Pull out every line in the data that has the string "dieser" in it.
------------------------------------------------
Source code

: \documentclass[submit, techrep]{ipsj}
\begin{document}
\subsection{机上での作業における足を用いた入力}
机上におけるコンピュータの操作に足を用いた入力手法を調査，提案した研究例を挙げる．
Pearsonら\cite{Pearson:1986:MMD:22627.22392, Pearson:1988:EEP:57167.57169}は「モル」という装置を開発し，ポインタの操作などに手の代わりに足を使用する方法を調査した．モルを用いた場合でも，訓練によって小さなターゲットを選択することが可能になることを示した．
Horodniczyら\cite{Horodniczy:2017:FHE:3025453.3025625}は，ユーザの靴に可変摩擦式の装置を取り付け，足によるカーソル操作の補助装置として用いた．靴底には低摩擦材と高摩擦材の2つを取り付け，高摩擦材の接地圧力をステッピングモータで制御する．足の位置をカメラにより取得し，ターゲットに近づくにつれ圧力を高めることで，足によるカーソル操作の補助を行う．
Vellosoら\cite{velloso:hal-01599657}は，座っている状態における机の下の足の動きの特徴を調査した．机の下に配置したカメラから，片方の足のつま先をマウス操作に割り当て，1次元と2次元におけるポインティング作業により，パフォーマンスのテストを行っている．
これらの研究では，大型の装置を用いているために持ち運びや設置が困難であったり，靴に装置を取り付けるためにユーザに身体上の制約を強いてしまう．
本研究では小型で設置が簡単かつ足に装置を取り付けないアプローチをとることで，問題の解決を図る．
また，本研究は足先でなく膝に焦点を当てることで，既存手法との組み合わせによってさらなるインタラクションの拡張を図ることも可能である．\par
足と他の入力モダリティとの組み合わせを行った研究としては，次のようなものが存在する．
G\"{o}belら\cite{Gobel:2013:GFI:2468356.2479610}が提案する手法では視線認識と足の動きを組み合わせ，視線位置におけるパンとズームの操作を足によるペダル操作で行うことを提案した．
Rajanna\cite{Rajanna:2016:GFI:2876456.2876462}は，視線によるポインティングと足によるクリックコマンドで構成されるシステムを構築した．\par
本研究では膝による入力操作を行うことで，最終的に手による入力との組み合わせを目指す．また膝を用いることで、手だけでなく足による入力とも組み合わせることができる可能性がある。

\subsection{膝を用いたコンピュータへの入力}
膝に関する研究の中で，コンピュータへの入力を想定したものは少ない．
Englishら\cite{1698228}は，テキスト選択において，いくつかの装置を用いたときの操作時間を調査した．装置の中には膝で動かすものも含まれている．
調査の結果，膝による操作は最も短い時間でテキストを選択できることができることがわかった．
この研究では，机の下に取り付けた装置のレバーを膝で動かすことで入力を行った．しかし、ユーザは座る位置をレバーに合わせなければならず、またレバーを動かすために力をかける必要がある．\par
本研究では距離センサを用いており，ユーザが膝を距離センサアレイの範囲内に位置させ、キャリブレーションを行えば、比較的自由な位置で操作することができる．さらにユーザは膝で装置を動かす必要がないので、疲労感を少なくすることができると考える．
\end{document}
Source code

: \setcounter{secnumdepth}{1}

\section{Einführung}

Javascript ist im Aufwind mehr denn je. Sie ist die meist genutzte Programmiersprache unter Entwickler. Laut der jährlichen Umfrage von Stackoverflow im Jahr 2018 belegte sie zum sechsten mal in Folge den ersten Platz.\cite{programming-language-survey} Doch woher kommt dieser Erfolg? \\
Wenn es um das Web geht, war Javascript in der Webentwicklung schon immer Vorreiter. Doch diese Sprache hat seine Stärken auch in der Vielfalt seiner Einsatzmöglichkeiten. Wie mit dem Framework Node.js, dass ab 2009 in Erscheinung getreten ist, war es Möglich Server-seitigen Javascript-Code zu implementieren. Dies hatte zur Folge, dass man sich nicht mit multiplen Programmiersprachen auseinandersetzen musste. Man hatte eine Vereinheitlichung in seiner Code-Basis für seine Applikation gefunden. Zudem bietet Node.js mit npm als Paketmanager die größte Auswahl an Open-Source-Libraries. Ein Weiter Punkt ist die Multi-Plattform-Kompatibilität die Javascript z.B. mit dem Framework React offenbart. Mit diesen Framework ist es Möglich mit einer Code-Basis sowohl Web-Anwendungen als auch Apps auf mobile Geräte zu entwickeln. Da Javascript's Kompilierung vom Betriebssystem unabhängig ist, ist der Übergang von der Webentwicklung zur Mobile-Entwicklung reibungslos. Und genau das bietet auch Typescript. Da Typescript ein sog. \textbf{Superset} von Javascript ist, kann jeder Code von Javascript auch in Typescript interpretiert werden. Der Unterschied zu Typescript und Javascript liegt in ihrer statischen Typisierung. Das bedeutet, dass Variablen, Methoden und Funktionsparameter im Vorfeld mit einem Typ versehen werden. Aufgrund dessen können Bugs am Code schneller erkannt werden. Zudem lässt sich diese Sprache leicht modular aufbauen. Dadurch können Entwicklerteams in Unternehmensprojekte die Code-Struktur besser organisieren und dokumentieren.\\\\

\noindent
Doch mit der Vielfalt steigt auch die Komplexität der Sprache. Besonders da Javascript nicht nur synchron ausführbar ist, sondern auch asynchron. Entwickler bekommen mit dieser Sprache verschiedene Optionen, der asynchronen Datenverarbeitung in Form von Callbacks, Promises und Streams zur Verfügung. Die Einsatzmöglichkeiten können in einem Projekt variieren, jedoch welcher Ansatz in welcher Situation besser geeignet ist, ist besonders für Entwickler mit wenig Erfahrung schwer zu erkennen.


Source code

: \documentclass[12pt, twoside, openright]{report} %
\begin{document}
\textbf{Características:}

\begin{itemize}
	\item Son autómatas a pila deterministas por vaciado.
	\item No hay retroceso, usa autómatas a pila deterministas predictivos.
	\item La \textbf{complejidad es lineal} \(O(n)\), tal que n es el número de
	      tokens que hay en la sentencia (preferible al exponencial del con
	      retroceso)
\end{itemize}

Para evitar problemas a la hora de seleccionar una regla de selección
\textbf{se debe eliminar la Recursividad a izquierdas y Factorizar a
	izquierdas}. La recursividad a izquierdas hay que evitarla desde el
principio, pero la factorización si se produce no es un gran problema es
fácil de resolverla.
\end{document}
------------------------------------------------
Expected output =>
Javascript ist im Aufwind mehr denn je. Sie ist die meist genutzte Programmiersprache unter Entwickler. Laut der jährlichen Umfrage von Stackoverflow im Jahr 2018 belegte sie zum sechsten mal in Folge den ersten Platz.\cite{programming-language-survey} Doch woher kommt dieser Erfolg? \\
Doch mit der Vielfalt steigt auch die Komplexität der Sprache. Besonders da Javascript nicht nur synchron ausführbar ist, sondern auch asynchron. Entwickler bekommen mit dieser Sprache verschiedene Optionen, der asynchronen Datenverarbeitung in Form von Callbacks, Promises und Streams zur Verfügung. Die Einsatzmöglichkeiten können in einem Projekt variieren, jedoch welcher Ansatz in welcher Situation besser geeignet ist, ist besonders für Entwickler mit wenig Erfahrung schwer zu erkennen.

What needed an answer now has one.